━━ THE DATA ━━

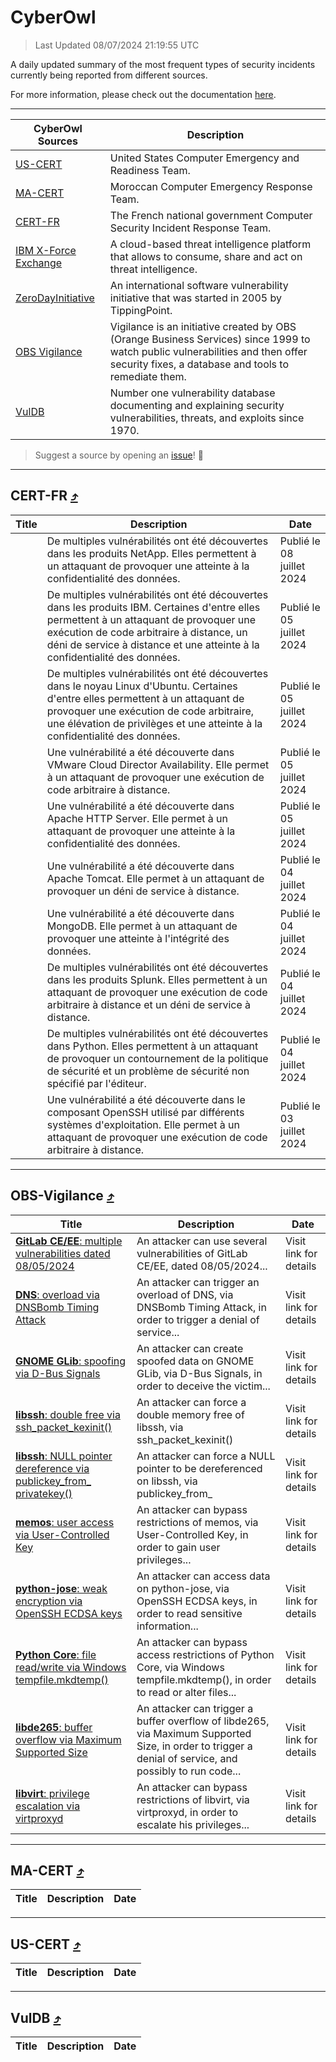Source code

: 
 <div id='top'></div>

# CyberOwl

 > Last Updated 08/07/2024 21:19:55 UTC
 
 A daily updated summary of the most frequent types of security incidents currently being reported from different sources.
 
 For more information, please check out the documentation [here](./docs/README.md).
 
 ---
 |CyberOwl Sources|Description|
 |---|---|
 |[US-CERT](#us-cert-arrow_heading_up)|United States Computer Emergency and Readiness Team.|
 |[MA-CERT](#ma-cert-arrow_heading_up)|Moroccan Computer Emergency Response Team.|
 |[CERT-FR](#cert-fr-arrow_heading_up)|The French national government Computer Security Incident Response Team.|
 |[IBM X-Force Exchange](#ibmcloud-arrow_heading_up)|A cloud-based threat intelligence platform that allows to consume, share and act on threat intelligence.|
 |[ZeroDayInitiative](#zerodayinitiative-arrow_heading_up)|An international software vulnerability initiative that was started in 2005 by TippingPoint.|
 |[OBS Vigilance](#obs-vigilance-arrow_heading_up)|Vigilance is an initiative created by OBS (Orange Business Services) since 1999 to watch public vulnerabilities and then offer security fixes, a database and tools to remediate them.|
 |[VulDB](#vuldb-arrow_heading_up)|Number one vulnerability database documenting and explaining security vulnerabilities, threats, and exploits since 1970.|
 
 > Suggest a source by opening an [issue](https://github.com/karimhabush/cyberowl/issues)! :raised_hands:
 ---

## CERT-FR [:arrow_heading_up:](#cyberowl)

 |Title|Description|Date|
 |---|---|---|
 |[](https://www.cert.ssi.gouv.fr/avis/CERTFR-2024-AVI-0548/)|De multiples vulnérabilités ont été découvertes dans les produits NetApp. Elles permettent à un attaquant de provoquer une atteinte à la confidentialité des données.|Publié le 08 juillet 2024|
 |[](https://www.cert.ssi.gouv.fr/avis/CERTFR-2024-AVI-0547/)|De multiples vulnérabilités ont été découvertes dans les produits IBM. Certaines d'entre elles permettent à un attaquant de provoquer une exécution de code arbitraire à distance, un déni de service à distance et une atteinte à la confidentialité des données.|Publié le 05 juillet 2024|
 |[](https://www.cert.ssi.gouv.fr/avis/CERTFR-2024-AVI-0546/)|De multiples vulnérabilités ont été découvertes dans le noyau Linux d'Ubuntu. Certaines d'entre elles permettent à un attaquant de provoquer une exécution de code arbitraire, une élévation de privilèges et une atteinte à la confidentialité des données.|Publié le 05 juillet 2024|
 |[](https://www.cert.ssi.gouv.fr/avis/CERTFR-2024-AVI-0545/)|Une vulnérabilité a été découverte dans VMware Cloud Director Availability. Elle permet à un attaquant de provoquer une exécution de code arbitraire à distance.|Publié le 05 juillet 2024|
 |[](https://www.cert.ssi.gouv.fr/avis/CERTFR-2024-AVI-0544/)|Une vulnérabilité a été découverte dans Apache HTTP Server. Elle permet à un attaquant de provoquer une atteinte à la confidentialité des données.|Publié le 05 juillet 2024|
 |[](https://www.cert.ssi.gouv.fr/avis/CERTFR-2024-AVI-0543/)|Une vulnérabilité a été découverte dans Apache Tomcat. Elle permet à un attaquant de provoquer un déni de service à distance.|Publié le 04 juillet 2024|
 |[](https://www.cert.ssi.gouv.fr/avis/CERTFR-2024-AVI-0542/)|Une vulnérabilité a été découverte dans MongoDB. Elle permet à un attaquant de provoquer une atteinte à l'intégrité des données.|Publié le 04 juillet 2024|
 |[](https://www.cert.ssi.gouv.fr/avis/CERTFR-2024-AVI-0541/)|De multiples vulnérabilités ont été découvertes dans les produits Splunk. Elles permettent à un attaquant de provoquer une exécution de code arbitraire à distance et un déni de service à distance.|Publié le 04 juillet 2024|
 |[](https://www.cert.ssi.gouv.fr/avis/CERTFR-2024-AVI-0540/)|De multiples vulnérabilités ont été découvertes dans Python. Elles permettent à un attaquant de provoquer un contournement de la politique de sécurité et un problème de sécurité non spécifié par l'éditeur.|Publié le 04 juillet 2024|
 |[](https://www.cert.ssi.gouv.fr/avis/CERTFR-2024-AVI-0539/)|Une vulnérabilité a été découverte dans le composant OpenSSH utilisé par différents systèmes d'exploitation. Elle permet à un attaquant de provoquer une exécution de code arbitraire à distance.|Publié le 03 juillet 2024|
 
 ---

## OBS-Vigilance [:arrow_heading_up:](#cyberowl)

 |Title|Description|Date|
 |---|---|---|
 |[<a href="https://vigilance.fr/vulnerability/GitLab-CE-EE-multiple-vulnerabilities-dated-08-05-2024-44227" class="noirorange"><b>GitLab CE/EE</b>: multiple vulnerabilities dated 08/05/2024</a>](https://vigilance.fr/vulnerability/GitLab-CE-EE-multiple-vulnerabilities-dated-08-05-2024-44227)|An attacker can use several vulnerabilities of GitLab CE/EE, dated 08/05/2024...|Visit link for details|
 |[<a href="https://vigilance.fr/vulnerability/DNS-overload-via-DNSBomb-Timing-Attack-44226" class="noirorange"><b>DNS</b>: overload via DNSBomb Timing Attack</a>](https://vigilance.fr/vulnerability/DNS-overload-via-DNSBomb-Timing-Attack-44226)|An attacker can trigger an overload of DNS, via DNSBomb Timing Attack, in order to trigger a denial of service...|Visit link for details|
 |[<a href="https://vigilance.fr/vulnerability/GNOME-GLib-spoofing-via-D-Bus-Signals-44224" class="noirorange"><b>GNOME GLib</b>: spoofing via D-Bus Signals</a>](https://vigilance.fr/vulnerability/GNOME-GLib-spoofing-via-D-Bus-Signals-44224)|An attacker can create spoofed data on GNOME GLib, via D-Bus Signals, in order to deceive the victim...|Visit link for details|
 |[<a href="https://vigilance.fr/vulnerability/libssh-double-free-via-ssh-packet-kexinit-44223" class="noirorange"><b>libssh</b>: double free via ssh_packet_kexinit()</a>](https://vigilance.fr/vulnerability/libssh-double-free-via-ssh-packet-kexinit-44223)|An attacker can force a double memory free of libssh, via ssh_packet_kexinit()|Visit link for details|
 |[<a href="https://vigilance.fr/vulnerability/libssh-NULL-pointer-dereference-via-publickey-from-privatekey-44222" class="noirorange"><b>libssh</b>: NULL pointer dereference via publickey_from_<wbr>privatekey()</wbr></a>](https://vigilance.fr/vulnerability/libssh-NULL-pointer-dereference-via-publickey-from-privatekey-44222)|An attacker can force a NULL pointer to be dereferenced on libssh, via publickey_from_|Visit link for details|
 |[<a href="https://vigilance.fr/vulnerability/memos-user-access-via-User-Controlled-Key-44221" class="noirorange"><b>memos</b>: user access via User-Controlled Key</a>](https://vigilance.fr/vulnerability/memos-user-access-via-User-Controlled-Key-44221)|An attacker can bypass restrictions of memos, via User-Controlled Key, in order to gain user privileges...|Visit link for details|
 |[<a href="https://vigilance.fr/vulnerability/python-jose-weak-encryption-via-OpenSSH-ECDSA-keys-44220" class="noirorange"><b>python-jose</b>: weak encryption via OpenSSH ECDSA keys</a>](https://vigilance.fr/vulnerability/python-jose-weak-encryption-via-OpenSSH-ECDSA-keys-44220)|An attacker can access data on python-jose, via OpenSSH ECDSA keys, in order to read sensitive information...|Visit link for details|
 |[<a href="https://vigilance.fr/vulnerability/Python-Core-file-read-write-via-Windows-tempfile-mkdtemp-44219" class="noirorange"><b>Python Core</b>: file read/write via Windows tempfile.mkdtemp()</a>](https://vigilance.fr/vulnerability/Python-Core-file-read-write-via-Windows-tempfile-mkdtemp-44219)|An attacker can bypass access restrictions of Python Core, via Windows tempfile.mkdtemp(), in order to read or alter files...|Visit link for details|
 |[<a href="https://vigilance.fr/vulnerability/libde265-buffer-overflow-via-Maximum-Supported-Size-44217" class="noirorange"><b>libde265</b>: buffer overflow via Maximum Supported Size</a>](https://vigilance.fr/vulnerability/libde265-buffer-overflow-via-Maximum-Supported-Size-44217)|An attacker can trigger a buffer overflow of libde265, via Maximum Supported Size, in order to trigger a denial of service, and possibly to run code...|Visit link for details|
 |[<a href="https://vigilance.fr/vulnerability/libvirt-privilege-escalation-via-virtproxyd-44216" class="noirorange"><b>libvirt</b>: privilege escalation via virtproxyd</a>](https://vigilance.fr/vulnerability/libvirt-privilege-escalation-via-virtproxyd-44216)|An attacker can bypass restrictions of libvirt, via virtproxyd, in order to escalate his privileges...|Visit link for details|
 
 ---

## MA-CERT [:arrow_heading_up:](#cyberowl)

 |Title|Description|Date|
 |---|---|---|
 
 ---

## US-CERT [:arrow_heading_up:](#cyberowl)

 |Title|Description|Date|
 |---|---|---|
 
 ---

## VulDB [:arrow_heading_up:](#cyberowl)

 |Title|Description|Date|
 |---|---|---|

━━━

- EXERCISE BRIEF -
Look through the entries above and quote exactly the lines from the line with "A daily updated" to the line with "08 juillet 2024|", counting both of those lines.

- YOUR RESPONSE -
 A daily updated summary of the most frequent types of security incidents currently being reported from different sources.
 
 For more information, please check out the documentation [here](./docs/README.md).
 
 ---
 |CyberOwl Sources|Description|
 |---|---|
 |[US-CERT](#us-cert-arrow_heading_up)|United States Computer Emergency and Readiness Team.|
 |[MA-CERT](#ma-cert-arrow_heading_up)|Moroccan Computer Emergency Response Team.|
 |[CERT-FR](#cert-fr-arrow_heading_up)|The French national government Computer Security Incident Response Team.|
 |[IBM X-Force Exchange](#ibmcloud-arrow_heading_up)|A cloud-based threat intelligence platform that allows to consume, share and act on threat intelligence.|
 |[ZeroDayInitiative](#zerodayinitiative-arrow_heading_up)|An international software vulnerability initiative that was started in 2005 by TippingPoint.|
 |[OBS Vigilance](#obs-vigilance-arrow_heading_up)|Vigilance is an initiative created by OBS (Orange Business Services) since 1999 to watch public vulnerabilities and then offer security fixes, a database and tools to remediate them.|
 |[VulDB](#vuldb-arrow_heading_up)|Number one vulnerability database documenting and explaining security vulnerabilities, threats, and exploits since 1970.|
 
 > Suggest a source by opening an [issue](https://github.com/karimhabush/cyberowl/issues)! :raised_hands:
 ---

## CERT-FR [:arrow_heading_up:](#cyberowl)

 |Title|Description|Date|
 |---|---|---|
 |[](https://www.cert.ssi.gouv.fr/avis/CERTFR-2024-AVI-0548/)|De multiples vulnérabilités ont été découvertes dans les produits NetApp. Elles permettent à un attaquant de provoquer une atteinte à la confidentialité des données.|Publié le 08 juillet 2024|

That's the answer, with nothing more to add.